__WORK REQUEST__.
Please restate the entries verbatim. The copy should hold no pictures.

Stored data entries
┌──

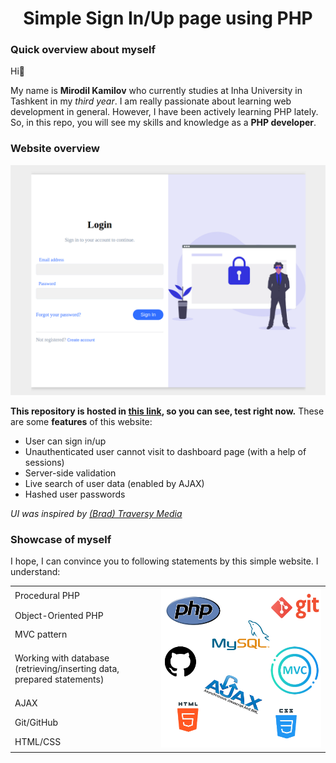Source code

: <h1 align="center">Simple Sign In/Up page using PHP</h1>

### Quick overview about myself
Hi:wave:

My name is **Mirodil Kamilov** who currently studies at Inha University in Tashkent in my *third year*. I am really passionate about learning web development in general. However, I have been actively learning PHP lately. So, in this repo, you will see my skills and knowledge as a **PHP developer**.

### Website overview
<a href="https://optimus-registration.herokuapp.com" align="center" target="_blank">![Screenshot of the Website](images/screenshot.png)</a>

**This repository is hosted in <a href="https://optimus-registration.herokuapp.com" target="_blank">this link</a>, so you can see, test right now.** These are some **features** of this website:

- User can sign in/up
- Unauthenticated user cannot visit to dashboard page (with a help of sessions)
- Server-side validation
- Live search of user data (enabled by AJAX)
- Hashed user passwords

*UI was inspired by [(Brad) Traversy Media](https://www.youtube.com/watch?v=mUdo6w87rh4)*

### Showcase of myself
I hope, I can convince you to following statements by this simple website. I understand:

<table>
    <tbody>
        <tr>
            <td>Procedural PHP</td>
            <td rowspan=7><img src="images/stack.png"></td>
        </tr>
        <tr>
            <td>Object-Oriented PHP</td>
        </tr>
        <tr>
            <td>MVC pattern</td>
        </tr>
        <tr>
            <td>Working with database (retrieving/inserting data, prepared statements)</td>
        </tr>
        <tr>
            <td>AJAX</td>
        </tr>
        <tr>
            <td>Git/GitHub</td>
        </tr>
        <tr>
            <td>HTML/CSS</td>
        </tr>
    </tbody>
</table>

└──

__REPLY__.
Source code

: <h1 align="center">Simple Sign In/Up page using PHP</h1>

### Quick overview about myself
Hi:wave:

My name is **Mirodil Kamilov** who currently studies at Inha University in Tashkent in my *third year*. I am really passionate about learning web development in general. However, I have been actively learning PHP lately. So, in this repo, you will see my skills and knowledge as a **PHP developer**.

### Website overview
<a href="https://optimus-registration.herokuapp.com" align="center" target="_blank">![Screenshot of the Website](images/screenshot.png)</a>

**This repository is hosted in <a href="https://optimus-registration.herokuapp.com" target="_blank">this link</a>, so you can see, test right now.** These are some **features** of this website:

- User can sign in/up
- Unauthenticated user cannot visit to dashboard page (with a help of sessions)
- Server-side validation
- Live search of user data (enabled by AJAX)
- Hashed user passwords

*UI was inspired by [(Brad) Traversy Media](https://www.youtube.com/watch?v=mUdo6w87rh4)*

### Showcase of myself
I hope, I can convince you to following statements by this simple website. I understand:

<table>
    <tbody>
        <tr>
            <td>Procedural PHP</td>
            <td rowspan=7><img src="images/stack.png"></td>
        </tr>
        <tr>
            <td>Object-Oriented PHP</td>
        </tr>
        <tr>
            <td>MVC pattern</td>
        </tr>
        <tr>
            <td>Working with database (retrieving/inserting data, prepared statements)</td>
        </tr>
        <tr>
            <td>AJAX</td>
        </tr>
        <tr>
            <td>Git/GitHub</td>
        </tr>
        <tr>
            <td>HTML/CSS</td>
        </tr>
    </tbody>
</table>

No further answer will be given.